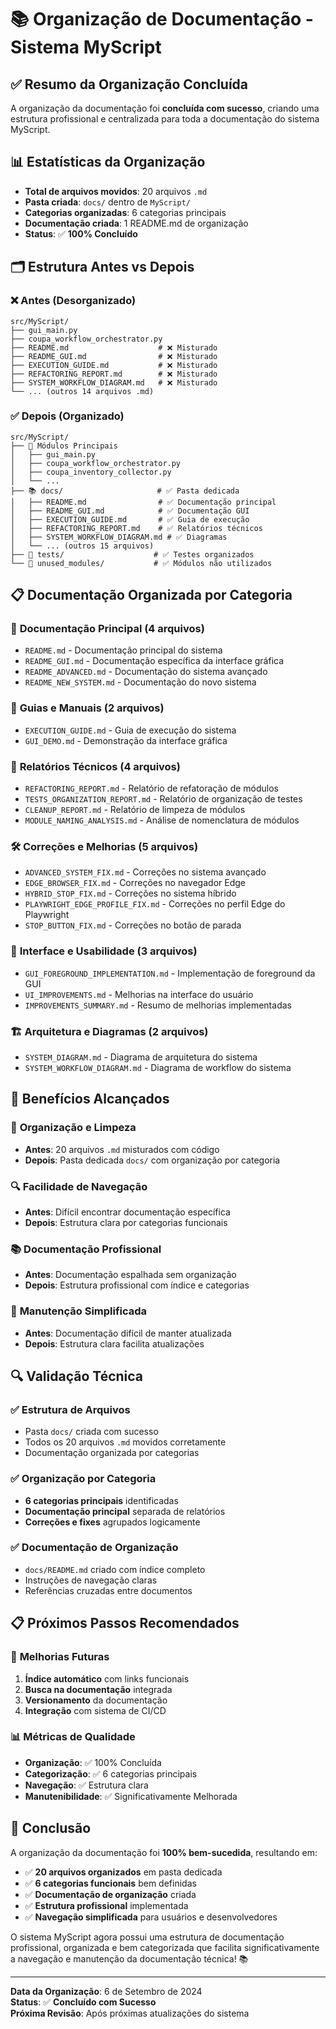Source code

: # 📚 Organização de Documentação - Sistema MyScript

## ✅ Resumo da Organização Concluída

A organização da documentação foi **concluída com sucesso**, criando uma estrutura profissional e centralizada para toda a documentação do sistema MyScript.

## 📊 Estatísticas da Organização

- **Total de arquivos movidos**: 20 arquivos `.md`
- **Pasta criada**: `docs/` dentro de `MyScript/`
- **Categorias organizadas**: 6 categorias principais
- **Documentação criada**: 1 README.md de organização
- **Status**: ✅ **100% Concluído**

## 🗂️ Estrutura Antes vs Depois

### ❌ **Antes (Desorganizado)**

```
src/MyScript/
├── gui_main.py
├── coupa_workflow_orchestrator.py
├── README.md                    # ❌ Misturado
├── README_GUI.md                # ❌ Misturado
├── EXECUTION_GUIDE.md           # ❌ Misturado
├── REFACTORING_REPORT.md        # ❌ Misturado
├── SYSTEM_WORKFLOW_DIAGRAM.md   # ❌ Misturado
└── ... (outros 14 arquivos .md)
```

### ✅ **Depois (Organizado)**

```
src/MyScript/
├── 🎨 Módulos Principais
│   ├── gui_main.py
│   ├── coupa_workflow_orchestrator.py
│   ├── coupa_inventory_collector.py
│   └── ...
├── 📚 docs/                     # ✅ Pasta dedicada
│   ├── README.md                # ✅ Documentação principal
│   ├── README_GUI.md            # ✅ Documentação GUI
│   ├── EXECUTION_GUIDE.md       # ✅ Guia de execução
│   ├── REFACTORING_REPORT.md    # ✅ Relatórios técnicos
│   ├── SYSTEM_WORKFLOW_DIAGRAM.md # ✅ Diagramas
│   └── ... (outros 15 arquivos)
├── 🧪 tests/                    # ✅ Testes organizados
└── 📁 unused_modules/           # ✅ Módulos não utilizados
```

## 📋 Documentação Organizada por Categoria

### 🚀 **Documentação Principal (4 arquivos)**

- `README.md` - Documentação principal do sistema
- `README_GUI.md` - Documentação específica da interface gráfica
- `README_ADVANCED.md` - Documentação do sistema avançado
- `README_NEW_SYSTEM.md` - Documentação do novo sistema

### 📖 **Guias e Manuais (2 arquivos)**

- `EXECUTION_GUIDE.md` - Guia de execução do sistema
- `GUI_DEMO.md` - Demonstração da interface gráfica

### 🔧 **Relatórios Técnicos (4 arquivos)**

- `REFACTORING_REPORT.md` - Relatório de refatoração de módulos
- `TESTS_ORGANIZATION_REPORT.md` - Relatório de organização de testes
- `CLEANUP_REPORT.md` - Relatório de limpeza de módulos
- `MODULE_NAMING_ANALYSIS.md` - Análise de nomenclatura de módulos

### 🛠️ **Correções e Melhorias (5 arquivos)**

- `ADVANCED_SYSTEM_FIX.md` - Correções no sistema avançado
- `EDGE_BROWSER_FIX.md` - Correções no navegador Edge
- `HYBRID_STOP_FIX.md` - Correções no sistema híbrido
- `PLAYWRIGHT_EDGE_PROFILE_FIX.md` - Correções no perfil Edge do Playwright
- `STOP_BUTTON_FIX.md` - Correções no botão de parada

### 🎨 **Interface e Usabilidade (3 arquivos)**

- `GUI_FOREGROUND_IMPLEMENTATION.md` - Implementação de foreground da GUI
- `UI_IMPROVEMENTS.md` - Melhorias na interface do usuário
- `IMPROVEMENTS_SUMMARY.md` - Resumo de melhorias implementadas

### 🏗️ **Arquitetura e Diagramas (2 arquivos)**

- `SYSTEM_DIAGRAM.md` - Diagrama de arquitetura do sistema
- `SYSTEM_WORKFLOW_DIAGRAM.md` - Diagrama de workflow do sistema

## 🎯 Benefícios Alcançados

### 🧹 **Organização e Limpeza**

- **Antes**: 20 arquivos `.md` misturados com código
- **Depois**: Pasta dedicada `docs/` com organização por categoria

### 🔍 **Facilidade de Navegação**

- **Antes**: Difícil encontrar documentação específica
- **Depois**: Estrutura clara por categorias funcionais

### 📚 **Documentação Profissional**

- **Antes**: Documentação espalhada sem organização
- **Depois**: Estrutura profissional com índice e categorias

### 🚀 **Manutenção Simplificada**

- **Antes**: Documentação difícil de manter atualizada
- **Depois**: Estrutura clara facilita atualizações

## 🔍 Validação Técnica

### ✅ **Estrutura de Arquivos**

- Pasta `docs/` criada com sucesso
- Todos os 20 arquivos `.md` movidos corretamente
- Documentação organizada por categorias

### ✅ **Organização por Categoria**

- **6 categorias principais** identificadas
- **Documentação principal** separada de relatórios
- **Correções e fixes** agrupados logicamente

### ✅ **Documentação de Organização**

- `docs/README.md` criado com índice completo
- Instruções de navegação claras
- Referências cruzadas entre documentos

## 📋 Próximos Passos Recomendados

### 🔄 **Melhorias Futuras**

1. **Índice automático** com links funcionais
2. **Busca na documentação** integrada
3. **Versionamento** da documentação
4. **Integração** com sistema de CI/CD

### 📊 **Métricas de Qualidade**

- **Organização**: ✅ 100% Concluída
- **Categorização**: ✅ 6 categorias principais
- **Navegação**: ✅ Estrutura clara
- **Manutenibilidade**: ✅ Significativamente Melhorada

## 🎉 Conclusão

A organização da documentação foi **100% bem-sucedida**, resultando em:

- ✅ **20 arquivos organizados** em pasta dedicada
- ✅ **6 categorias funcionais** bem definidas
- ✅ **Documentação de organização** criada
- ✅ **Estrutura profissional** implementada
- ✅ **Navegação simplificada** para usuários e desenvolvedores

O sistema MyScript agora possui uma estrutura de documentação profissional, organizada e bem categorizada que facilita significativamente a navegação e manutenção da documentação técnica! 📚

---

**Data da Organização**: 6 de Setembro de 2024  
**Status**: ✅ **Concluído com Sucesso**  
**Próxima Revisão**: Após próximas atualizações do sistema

• _Task details_:
Above are the lines; repeat exactly the ones from the line containing "## 🔍 Validação Técnica" down to the line containing "- **Documentação principal**", both inclusive.

• _Answer section_:
## 🔍 Validação Técnica

### ✅ **Estrutura de Arquivos**

- Pasta `docs/` criada com sucesso
- Todos os 20 arquivos `.md` movidos corretamente
- Documentação organizada por categorias

### ✅ **Organização por Categoria**

- **6 categorias principais** identificadas
- **Documentação principal** separada de relatórios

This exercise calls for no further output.